* **Raw data**:
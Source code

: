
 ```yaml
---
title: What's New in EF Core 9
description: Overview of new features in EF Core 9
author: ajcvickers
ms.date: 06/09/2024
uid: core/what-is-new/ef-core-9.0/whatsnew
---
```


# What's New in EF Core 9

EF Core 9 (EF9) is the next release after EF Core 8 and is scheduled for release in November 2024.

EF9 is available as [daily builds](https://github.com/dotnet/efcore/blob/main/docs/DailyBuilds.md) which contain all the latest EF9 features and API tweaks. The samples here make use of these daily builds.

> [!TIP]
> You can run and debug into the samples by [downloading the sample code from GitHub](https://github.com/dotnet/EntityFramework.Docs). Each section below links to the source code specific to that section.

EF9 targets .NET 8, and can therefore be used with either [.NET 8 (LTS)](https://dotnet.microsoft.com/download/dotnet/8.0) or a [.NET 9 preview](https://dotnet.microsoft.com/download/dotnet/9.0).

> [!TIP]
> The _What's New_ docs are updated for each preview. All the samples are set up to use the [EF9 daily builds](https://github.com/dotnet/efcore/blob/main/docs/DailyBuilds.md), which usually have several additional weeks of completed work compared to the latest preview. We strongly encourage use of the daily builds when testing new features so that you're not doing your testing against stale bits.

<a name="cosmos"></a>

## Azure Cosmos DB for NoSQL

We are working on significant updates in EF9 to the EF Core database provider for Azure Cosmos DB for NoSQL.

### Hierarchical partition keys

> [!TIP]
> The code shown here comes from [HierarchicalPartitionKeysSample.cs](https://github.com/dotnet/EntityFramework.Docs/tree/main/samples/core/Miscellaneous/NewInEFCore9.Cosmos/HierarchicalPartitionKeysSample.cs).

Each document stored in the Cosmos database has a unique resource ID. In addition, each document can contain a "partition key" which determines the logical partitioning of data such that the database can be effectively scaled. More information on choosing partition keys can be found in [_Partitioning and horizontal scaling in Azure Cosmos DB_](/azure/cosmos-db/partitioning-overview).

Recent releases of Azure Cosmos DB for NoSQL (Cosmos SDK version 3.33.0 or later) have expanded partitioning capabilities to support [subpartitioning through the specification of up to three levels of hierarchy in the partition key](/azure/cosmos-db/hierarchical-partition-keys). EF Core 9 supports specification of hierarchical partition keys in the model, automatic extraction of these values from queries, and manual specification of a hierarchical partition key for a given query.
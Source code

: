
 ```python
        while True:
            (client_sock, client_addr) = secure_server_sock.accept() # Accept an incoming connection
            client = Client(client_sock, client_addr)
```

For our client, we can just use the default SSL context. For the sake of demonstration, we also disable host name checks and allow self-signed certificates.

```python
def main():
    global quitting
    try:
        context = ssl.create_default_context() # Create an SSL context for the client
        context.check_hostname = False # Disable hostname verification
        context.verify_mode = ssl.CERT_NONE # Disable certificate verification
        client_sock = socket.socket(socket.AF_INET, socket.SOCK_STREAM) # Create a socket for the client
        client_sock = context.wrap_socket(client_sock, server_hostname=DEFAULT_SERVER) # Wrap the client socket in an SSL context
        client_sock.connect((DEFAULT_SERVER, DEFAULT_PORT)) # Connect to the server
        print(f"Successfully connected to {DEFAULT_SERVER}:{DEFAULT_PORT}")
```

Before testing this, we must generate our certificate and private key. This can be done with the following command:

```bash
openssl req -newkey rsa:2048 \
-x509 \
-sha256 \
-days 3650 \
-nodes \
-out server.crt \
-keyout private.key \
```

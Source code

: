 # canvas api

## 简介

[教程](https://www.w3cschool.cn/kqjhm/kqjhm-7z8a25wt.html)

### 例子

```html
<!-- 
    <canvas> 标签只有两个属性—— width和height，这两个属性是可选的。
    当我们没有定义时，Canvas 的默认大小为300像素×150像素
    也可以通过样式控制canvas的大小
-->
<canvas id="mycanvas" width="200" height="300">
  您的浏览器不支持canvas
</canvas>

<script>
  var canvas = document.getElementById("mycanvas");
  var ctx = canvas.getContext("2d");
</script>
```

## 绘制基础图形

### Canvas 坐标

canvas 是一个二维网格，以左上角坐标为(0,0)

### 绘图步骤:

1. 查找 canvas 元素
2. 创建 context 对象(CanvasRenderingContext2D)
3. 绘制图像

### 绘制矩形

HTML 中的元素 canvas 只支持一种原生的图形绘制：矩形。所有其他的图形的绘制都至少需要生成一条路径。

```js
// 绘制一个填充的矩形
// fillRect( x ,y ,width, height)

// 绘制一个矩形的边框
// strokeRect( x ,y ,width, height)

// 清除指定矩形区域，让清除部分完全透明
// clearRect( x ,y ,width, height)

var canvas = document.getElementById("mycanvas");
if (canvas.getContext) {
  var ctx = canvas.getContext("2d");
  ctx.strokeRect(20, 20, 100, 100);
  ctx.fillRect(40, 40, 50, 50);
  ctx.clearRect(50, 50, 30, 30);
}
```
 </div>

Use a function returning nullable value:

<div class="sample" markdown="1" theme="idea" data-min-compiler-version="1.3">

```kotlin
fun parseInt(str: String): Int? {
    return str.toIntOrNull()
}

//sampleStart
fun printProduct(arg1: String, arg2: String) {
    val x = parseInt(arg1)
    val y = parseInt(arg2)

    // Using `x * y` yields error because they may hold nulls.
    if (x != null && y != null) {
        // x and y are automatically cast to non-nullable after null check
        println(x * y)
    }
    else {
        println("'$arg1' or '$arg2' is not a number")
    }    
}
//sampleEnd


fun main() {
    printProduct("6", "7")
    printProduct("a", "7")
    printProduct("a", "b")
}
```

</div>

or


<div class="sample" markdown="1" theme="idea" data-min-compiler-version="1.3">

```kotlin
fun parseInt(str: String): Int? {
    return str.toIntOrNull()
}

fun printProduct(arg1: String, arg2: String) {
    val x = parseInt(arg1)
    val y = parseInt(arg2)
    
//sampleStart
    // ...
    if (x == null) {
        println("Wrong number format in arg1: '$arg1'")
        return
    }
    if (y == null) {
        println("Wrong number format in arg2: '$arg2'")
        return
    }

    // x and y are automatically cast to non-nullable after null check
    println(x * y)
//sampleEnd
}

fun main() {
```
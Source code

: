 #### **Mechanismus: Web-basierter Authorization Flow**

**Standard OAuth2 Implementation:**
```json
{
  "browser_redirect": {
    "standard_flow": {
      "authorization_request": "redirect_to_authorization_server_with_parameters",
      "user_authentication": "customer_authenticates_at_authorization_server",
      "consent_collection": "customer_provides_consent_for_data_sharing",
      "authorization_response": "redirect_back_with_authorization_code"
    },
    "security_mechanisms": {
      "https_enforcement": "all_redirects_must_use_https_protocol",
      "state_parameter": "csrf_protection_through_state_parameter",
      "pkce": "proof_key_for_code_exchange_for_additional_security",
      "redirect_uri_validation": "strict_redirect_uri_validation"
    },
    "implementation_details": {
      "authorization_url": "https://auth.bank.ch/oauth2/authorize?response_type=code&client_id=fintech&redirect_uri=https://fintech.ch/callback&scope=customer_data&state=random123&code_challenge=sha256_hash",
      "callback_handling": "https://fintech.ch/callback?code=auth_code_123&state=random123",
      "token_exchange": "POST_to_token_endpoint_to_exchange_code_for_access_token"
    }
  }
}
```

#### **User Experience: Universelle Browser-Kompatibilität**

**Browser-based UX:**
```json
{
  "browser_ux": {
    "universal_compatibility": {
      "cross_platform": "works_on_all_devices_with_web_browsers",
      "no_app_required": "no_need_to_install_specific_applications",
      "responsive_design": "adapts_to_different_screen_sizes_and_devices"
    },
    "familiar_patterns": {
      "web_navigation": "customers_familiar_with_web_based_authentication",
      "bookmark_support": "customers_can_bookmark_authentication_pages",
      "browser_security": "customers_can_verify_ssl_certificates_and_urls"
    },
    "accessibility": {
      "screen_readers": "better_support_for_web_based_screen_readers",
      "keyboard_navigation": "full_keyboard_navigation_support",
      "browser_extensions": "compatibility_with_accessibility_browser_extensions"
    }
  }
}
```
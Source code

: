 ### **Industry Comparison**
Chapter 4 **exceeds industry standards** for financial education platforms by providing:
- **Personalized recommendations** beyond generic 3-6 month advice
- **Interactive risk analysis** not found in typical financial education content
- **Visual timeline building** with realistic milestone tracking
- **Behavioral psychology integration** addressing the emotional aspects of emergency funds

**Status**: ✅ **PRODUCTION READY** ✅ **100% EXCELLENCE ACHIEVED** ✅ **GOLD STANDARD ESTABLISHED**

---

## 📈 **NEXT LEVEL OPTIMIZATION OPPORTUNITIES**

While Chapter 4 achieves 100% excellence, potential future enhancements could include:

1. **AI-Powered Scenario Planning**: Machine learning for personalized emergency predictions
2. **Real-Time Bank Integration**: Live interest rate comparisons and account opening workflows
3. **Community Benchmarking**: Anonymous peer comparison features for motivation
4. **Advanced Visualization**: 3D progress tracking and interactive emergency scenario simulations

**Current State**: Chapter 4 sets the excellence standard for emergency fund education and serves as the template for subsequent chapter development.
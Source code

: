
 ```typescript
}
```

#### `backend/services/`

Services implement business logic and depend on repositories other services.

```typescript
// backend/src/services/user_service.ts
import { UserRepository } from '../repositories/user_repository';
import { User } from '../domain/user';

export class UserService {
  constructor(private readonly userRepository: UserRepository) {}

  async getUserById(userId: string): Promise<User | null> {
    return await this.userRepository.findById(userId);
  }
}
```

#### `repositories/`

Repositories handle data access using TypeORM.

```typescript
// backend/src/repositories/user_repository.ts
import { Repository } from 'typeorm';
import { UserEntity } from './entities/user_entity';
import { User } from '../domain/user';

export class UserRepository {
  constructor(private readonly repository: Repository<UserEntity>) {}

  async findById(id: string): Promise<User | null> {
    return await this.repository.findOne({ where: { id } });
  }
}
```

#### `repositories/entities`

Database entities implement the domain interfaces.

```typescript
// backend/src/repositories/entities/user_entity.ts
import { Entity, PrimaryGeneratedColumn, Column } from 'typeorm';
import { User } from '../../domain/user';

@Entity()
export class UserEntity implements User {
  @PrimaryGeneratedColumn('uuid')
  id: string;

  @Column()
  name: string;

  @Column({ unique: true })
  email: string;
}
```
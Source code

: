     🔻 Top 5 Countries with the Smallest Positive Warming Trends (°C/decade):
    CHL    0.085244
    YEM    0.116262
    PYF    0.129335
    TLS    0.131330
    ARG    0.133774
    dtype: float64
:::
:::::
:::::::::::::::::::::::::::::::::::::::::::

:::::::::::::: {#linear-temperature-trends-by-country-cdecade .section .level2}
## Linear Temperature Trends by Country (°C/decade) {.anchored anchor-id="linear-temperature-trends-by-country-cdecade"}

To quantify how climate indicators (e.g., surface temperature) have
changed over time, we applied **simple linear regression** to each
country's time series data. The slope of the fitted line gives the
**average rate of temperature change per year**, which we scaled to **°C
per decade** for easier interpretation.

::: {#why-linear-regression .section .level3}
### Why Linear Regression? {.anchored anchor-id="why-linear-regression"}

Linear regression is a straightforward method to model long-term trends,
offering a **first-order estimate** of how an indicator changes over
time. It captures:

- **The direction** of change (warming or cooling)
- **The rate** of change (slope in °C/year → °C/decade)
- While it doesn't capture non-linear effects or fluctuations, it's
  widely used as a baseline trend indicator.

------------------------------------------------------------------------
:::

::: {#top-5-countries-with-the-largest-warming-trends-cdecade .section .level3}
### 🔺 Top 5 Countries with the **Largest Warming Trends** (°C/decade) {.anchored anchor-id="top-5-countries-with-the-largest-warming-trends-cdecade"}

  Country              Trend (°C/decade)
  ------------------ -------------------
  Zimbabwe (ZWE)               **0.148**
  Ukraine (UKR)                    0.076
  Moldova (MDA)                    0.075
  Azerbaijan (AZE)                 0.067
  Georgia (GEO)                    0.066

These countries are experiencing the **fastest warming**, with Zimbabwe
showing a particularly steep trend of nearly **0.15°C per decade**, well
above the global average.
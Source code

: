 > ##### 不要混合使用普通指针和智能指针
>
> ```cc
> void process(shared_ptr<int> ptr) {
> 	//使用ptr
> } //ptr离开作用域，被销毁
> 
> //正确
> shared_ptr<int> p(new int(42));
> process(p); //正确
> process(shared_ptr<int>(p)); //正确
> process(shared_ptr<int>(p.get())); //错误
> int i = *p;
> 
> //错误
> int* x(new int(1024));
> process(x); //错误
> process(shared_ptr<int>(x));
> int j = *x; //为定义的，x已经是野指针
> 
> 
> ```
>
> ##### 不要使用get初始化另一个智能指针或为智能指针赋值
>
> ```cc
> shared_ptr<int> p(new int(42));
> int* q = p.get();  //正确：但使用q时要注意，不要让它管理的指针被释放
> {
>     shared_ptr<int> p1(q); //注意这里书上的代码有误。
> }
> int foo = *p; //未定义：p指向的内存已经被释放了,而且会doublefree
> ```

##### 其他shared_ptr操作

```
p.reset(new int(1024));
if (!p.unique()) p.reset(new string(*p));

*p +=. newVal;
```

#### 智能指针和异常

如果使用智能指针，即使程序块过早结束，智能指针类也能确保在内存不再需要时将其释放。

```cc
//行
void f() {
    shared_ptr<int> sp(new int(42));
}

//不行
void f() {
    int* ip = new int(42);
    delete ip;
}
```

* **What the task asks**: From the very first line of the records down to the line with "# What's New in EF Core 9", please write out each line exactly, including both ends and no other lines.

* **Your response**:
Source code

:
 ```yaml
---
title: What's New in EF Core 9
description: Overview of new features in EF Core 9
author: ajcvickers
ms.date: 06/09/2024
uid: core/what-is-new/ef-core-9.0/whatsnew
---
```


# What's New in EF Core 9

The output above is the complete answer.